Question

21. The sides of a rectangular park in the ratio 4:3 and its area is 1728 m². Find its length and breadth.​

Answer 1

$length = 4x \\ breadth = 3x$

$4x \times 3x = 1728 \\ 12 {x}^{2} = 1728 \\ {x}^{2} = \frac{1728}{12} \\ x = \sqrt{144} = 12m$

$length = 4 \times 12 = 48m \\ breadth = 3 \times 12 = 36m$

Answer 2

Answer:

Let the length and breath of the rectangular park be 'x' and 'y' .

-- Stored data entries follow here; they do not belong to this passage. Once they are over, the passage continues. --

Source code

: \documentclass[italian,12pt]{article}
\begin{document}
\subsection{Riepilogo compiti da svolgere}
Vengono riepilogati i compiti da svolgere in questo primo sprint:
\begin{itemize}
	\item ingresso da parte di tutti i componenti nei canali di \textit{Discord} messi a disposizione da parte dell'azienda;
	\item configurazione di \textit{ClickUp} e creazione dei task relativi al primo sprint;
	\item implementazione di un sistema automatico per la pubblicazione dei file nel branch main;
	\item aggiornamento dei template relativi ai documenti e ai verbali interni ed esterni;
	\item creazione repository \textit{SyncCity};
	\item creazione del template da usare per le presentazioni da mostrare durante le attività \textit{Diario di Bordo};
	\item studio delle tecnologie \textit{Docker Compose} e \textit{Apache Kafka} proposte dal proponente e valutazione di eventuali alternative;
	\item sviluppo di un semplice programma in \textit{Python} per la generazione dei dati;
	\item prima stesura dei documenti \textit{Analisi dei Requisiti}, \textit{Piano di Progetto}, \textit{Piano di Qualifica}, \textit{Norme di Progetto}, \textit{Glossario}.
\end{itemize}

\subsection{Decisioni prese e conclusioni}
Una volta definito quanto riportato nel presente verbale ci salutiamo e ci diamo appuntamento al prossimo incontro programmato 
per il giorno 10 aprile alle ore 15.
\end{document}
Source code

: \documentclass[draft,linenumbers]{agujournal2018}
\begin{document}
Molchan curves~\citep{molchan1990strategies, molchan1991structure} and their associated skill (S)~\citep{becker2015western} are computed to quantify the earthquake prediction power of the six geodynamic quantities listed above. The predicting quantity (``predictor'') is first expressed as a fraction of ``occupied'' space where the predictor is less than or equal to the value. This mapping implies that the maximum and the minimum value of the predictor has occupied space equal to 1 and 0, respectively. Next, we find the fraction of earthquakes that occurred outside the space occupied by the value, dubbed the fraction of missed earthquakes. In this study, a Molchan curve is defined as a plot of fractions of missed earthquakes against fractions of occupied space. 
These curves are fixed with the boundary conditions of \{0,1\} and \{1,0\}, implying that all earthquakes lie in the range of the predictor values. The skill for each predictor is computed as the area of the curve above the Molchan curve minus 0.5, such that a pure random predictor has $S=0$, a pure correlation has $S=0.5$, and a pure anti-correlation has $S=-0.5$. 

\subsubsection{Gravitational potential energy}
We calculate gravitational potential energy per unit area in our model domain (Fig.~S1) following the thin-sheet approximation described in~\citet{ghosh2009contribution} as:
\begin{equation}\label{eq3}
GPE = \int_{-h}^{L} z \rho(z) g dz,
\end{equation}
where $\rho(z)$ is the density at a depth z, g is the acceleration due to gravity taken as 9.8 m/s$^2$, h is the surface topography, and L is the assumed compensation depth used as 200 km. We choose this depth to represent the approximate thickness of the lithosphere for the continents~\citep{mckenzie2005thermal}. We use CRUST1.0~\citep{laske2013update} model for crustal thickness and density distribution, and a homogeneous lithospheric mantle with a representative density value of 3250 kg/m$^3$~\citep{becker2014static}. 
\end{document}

According to the first condition,

x/y= 4/3

3x=4y

3x-4y=0........... (1)

But,

,

Area of the rectangular park= l×b= xy

According to the second condition,

xy= 1728........... (2)

From (2)

x=1728/y ........ (3)

Substituting the value of x in equation (1) ,we get

3(1728/y) -4y=0

5184/y-4y=0

4y²-5184=0 .......( Multiplying the whole equation by y)

y²- 1296=0 ....... ( Diving the whole equation by 4)

y²- (36)²=0

(y+36)(y-36) =0 ........ [ (a+b)(a-b)= a²-b²]

y+36=0 or y-36=0

y=-36 or y=36

But, y cannot be negative... bcoz it is the side of a rectangle...

y =36

x=48

The length and breath of the rectangular park is 48m and 36m respectively.